Vous n’êtes pas obligé d’aller voir une agence. Ce n’est pas une obligation, c’est simplement parce que si vous tenez compte du calendrier de chacun, le temps du travail, de nombreux Ivoiriens vont se confier à ceux-là. Nous, notre devoir avec les chambres, c’est d’organiser ces jeunes-là, parce que ce sont de jeunes Ivoiriens qui ont un emploi aussi précaire soit-il, c’est de les organiser, c’est de travailler avec eux. Ils peuvent être des assistants d’agences immobilières, on les appellera comme on le voudra, mais il faut les organiser.
Le coût du contrat de bail sécurisé ? Où peut-on l'avoir?
Le contrat n’est pas cher, c’est 5000 Fcfa, c’est la paire qui fait 10.000 Fcfa. 5000 pour le preneur et 5000 pour le bailleur. La deuxième chose, je vous ai parlé des avantages liés à ce contrat de bail. Le bailleur par exemple ne peut pas augmenter le loyer avant trois ans, c’est écrit dans le contrat. Il est obligé de fixer le prix du loyer en tenant compte d’un certain nombre de critères, si le preneur décède, il y a un certain nombre de critères avant de reprendre le local, il ne peut pas venir en pleine journée, vous dire, je veux ma maison dans 48 ou 72 heures. Au-delà de l’argent, imaginez quelqu’un qui est livré à lui-même et à qui on dit, vous avez 72 heures pour quitter ma maison, le contrat sécurisé lui permet d’éviter tout cela. Il ne faut pas dire aux Ivoiriens que c’est cher.
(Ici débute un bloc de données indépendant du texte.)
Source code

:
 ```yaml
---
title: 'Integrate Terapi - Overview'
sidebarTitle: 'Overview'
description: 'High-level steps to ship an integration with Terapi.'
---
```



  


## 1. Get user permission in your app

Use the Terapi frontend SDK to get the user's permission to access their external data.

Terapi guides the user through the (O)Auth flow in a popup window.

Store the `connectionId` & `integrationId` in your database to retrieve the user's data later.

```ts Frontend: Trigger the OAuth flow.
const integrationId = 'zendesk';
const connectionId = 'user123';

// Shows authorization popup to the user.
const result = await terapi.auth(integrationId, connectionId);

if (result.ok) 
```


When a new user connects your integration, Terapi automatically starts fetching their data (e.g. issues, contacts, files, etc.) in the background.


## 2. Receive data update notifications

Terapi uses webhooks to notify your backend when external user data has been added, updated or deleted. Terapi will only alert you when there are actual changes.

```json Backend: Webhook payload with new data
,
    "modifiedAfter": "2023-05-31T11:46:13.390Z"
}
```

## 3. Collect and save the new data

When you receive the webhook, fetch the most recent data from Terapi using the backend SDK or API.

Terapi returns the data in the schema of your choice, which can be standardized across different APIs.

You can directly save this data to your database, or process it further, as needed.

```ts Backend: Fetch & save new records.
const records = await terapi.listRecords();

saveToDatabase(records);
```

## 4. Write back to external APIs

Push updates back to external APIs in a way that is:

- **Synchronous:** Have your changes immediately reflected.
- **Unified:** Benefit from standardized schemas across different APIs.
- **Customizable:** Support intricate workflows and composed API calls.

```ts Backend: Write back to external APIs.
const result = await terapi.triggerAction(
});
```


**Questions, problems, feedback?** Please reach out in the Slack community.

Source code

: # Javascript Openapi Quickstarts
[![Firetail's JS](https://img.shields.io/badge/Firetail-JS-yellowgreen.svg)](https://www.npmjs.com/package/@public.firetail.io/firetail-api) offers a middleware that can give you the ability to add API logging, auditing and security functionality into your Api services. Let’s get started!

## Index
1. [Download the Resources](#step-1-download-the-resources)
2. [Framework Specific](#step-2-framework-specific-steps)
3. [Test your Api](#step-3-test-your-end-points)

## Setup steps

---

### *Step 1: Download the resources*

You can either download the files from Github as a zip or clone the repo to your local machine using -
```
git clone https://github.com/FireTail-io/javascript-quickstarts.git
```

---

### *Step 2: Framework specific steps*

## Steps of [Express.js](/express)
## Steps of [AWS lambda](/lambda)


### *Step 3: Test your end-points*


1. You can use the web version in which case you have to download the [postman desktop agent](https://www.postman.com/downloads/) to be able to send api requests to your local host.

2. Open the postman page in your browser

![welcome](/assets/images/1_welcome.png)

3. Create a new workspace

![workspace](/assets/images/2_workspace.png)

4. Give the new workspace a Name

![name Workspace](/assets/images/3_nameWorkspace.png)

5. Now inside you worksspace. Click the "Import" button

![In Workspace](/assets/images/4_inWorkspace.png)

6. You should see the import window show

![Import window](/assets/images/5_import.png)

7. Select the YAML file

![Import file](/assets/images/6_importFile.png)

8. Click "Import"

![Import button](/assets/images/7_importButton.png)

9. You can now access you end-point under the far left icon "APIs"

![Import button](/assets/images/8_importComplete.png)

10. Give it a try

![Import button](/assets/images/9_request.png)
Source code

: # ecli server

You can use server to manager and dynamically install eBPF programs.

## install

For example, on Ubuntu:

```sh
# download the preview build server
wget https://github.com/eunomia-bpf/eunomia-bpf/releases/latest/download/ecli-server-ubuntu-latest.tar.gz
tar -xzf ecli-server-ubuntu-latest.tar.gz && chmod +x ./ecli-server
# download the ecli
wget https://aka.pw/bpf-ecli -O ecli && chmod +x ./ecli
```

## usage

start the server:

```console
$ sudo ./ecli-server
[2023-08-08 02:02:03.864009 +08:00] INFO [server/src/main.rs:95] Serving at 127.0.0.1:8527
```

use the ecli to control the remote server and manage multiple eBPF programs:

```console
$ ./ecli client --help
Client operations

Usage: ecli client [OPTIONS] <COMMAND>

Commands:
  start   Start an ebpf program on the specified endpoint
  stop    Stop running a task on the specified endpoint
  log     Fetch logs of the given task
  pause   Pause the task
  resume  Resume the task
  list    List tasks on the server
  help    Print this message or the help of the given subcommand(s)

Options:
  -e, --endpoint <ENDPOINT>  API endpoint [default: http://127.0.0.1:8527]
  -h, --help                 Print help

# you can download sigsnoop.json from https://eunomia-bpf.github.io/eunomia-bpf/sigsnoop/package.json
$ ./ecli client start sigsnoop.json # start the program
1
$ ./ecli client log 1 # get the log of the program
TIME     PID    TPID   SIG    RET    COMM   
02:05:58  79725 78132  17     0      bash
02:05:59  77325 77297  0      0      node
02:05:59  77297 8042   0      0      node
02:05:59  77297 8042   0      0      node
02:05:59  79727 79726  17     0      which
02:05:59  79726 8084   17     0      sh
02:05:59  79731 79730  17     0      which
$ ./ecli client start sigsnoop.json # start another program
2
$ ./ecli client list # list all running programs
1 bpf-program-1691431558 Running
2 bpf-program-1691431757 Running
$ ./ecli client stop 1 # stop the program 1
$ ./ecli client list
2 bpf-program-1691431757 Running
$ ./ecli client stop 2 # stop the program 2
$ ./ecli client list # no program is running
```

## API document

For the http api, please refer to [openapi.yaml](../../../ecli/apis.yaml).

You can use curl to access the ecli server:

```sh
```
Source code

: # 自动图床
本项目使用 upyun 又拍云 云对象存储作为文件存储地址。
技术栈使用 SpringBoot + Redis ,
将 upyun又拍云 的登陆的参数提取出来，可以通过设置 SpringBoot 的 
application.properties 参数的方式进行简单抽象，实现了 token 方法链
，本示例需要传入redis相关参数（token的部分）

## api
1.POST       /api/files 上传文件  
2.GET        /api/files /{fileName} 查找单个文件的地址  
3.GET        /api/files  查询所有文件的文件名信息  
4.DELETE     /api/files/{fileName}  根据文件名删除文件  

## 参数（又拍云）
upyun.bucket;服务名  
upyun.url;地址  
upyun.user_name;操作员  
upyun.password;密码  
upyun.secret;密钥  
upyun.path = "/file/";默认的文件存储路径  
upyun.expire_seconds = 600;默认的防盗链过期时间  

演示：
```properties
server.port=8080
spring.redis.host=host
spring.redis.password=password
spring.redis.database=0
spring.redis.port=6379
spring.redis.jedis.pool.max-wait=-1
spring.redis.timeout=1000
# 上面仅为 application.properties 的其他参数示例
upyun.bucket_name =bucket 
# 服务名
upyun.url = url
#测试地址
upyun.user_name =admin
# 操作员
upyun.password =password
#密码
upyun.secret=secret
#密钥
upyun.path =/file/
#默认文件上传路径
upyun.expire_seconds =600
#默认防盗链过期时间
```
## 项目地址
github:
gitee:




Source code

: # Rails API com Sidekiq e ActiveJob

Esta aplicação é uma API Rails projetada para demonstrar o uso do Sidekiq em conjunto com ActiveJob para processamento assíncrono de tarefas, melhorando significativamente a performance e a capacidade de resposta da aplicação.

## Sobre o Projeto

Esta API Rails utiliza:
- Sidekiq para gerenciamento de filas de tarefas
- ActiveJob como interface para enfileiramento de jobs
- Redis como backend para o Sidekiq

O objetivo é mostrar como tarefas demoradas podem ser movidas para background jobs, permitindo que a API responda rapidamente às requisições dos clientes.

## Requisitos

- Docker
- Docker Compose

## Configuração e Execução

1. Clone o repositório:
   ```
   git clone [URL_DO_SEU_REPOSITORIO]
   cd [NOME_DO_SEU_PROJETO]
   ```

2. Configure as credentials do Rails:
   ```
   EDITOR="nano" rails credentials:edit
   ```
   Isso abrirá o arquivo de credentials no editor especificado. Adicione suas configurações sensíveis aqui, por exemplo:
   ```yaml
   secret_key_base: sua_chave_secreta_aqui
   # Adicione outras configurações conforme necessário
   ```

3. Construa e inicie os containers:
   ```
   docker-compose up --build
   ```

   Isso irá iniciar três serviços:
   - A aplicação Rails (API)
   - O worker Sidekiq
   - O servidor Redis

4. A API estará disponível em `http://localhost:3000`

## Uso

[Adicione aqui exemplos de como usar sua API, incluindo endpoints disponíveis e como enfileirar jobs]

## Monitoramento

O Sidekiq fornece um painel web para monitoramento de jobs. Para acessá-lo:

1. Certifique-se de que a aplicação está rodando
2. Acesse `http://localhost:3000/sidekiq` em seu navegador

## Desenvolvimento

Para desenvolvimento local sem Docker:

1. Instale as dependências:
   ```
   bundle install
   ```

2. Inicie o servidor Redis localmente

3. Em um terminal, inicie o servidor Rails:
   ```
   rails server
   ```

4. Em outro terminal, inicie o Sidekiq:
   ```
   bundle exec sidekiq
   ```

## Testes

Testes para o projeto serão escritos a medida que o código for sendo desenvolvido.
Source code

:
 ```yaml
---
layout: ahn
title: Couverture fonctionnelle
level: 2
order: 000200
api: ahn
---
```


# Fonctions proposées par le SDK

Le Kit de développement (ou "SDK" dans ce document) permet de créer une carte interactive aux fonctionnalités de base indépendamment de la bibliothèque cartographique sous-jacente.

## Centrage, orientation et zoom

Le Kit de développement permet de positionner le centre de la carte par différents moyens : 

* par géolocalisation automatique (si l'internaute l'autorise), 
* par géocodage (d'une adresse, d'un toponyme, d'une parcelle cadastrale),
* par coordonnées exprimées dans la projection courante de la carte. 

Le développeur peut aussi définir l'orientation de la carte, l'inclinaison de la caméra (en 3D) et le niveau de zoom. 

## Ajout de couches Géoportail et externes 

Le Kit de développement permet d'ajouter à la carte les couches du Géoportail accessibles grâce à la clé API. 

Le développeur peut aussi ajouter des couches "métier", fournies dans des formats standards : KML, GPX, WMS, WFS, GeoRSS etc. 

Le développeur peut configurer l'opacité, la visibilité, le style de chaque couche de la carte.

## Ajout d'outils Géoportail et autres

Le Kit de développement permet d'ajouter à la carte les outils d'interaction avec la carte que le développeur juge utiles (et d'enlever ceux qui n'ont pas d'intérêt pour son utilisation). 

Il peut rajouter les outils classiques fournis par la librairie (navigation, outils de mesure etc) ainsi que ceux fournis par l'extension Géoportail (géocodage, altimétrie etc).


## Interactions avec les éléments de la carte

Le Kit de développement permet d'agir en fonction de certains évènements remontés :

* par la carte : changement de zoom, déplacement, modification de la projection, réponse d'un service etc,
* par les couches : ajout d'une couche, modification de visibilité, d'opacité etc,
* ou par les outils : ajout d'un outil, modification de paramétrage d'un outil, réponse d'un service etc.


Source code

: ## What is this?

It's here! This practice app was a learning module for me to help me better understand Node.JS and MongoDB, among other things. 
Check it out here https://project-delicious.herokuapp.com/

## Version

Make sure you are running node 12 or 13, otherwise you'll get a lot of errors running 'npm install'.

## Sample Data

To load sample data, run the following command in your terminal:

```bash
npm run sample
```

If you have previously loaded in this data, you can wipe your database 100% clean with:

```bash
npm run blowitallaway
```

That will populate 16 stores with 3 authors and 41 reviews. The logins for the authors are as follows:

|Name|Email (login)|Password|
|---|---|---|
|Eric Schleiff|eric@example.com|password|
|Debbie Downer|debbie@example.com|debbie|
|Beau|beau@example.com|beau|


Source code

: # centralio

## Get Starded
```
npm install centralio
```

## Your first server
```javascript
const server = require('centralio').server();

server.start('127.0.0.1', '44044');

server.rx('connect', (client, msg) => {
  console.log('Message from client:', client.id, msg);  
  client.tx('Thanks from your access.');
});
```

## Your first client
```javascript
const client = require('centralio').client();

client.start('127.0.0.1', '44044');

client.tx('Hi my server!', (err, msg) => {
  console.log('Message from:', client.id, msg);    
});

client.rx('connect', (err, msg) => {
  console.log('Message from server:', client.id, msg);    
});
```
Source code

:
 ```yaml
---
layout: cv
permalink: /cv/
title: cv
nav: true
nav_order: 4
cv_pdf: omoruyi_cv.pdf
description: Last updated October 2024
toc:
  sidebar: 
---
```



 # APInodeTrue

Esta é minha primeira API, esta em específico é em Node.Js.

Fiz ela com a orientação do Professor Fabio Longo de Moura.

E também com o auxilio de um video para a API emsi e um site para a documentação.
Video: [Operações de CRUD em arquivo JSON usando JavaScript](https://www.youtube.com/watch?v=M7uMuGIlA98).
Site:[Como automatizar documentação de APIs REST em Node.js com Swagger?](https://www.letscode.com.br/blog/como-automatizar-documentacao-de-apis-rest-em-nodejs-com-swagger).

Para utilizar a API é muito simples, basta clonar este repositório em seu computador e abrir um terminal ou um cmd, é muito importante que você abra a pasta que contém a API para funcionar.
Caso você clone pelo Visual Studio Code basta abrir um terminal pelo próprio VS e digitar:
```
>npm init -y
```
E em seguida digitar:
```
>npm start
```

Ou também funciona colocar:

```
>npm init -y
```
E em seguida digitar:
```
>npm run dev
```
Une personne qui peut payer plus de deux mois de caution, tombe-t-elle sous le coup de la loi ?
Oui, il ne faut pas encourager cela. Il faut penser aux plus pauvres. Parce que vous avez les moyens, vous continuez de payer 10, 12 mois d’avance, vous allez pénaliser des milliers d’Ivoiriens qui eux, n’ont pas ces moyens.
On parle beaucoup des locataires, mais il y a des bailleurs qui investissent beaucoup d’argent dans l’immobilier, mais qui ne perçoivent pas le loyer. Et ils trouvent que les locataires sont surprotégés, car expulser un locataire qui n’a pas payé de loyer, prend deux ou trois mois.
La loi n’est pas exclusivement à l’avantage des preneurs, la loi contient un certain nombre d’éléments qui sont à l’avantage des bailleurs, comme par exemple, le fait que vous avez le temps aujourd’hui, d’expulser un locataire, lorsque vous êtes dans vos bons droits, lorsque les loyers ne sont pas payés à bonne date. A partir d’un certain moment, vous avez toutes ces visites contradictoires que vous pouvez faire avec votre preneur, pour éviter trop de surprises désagréables, à la fin du contrat. Il y a quand même un certain nombre d’articles qui permet de protéger le bailleur, mais il est bon de comprendre qu’ensemble, notre préoccupation, ce sont les plus faibles, les moins nantis, c’est ça le principe. Au-delà de ce principe, on ne va pas pénaliser les autres. L’autre chose qui est essentielle, lorsque vous décidez d’investir dans l’immobilier, il est bon d’accepter dès le départ que c’est un investissement à long terme.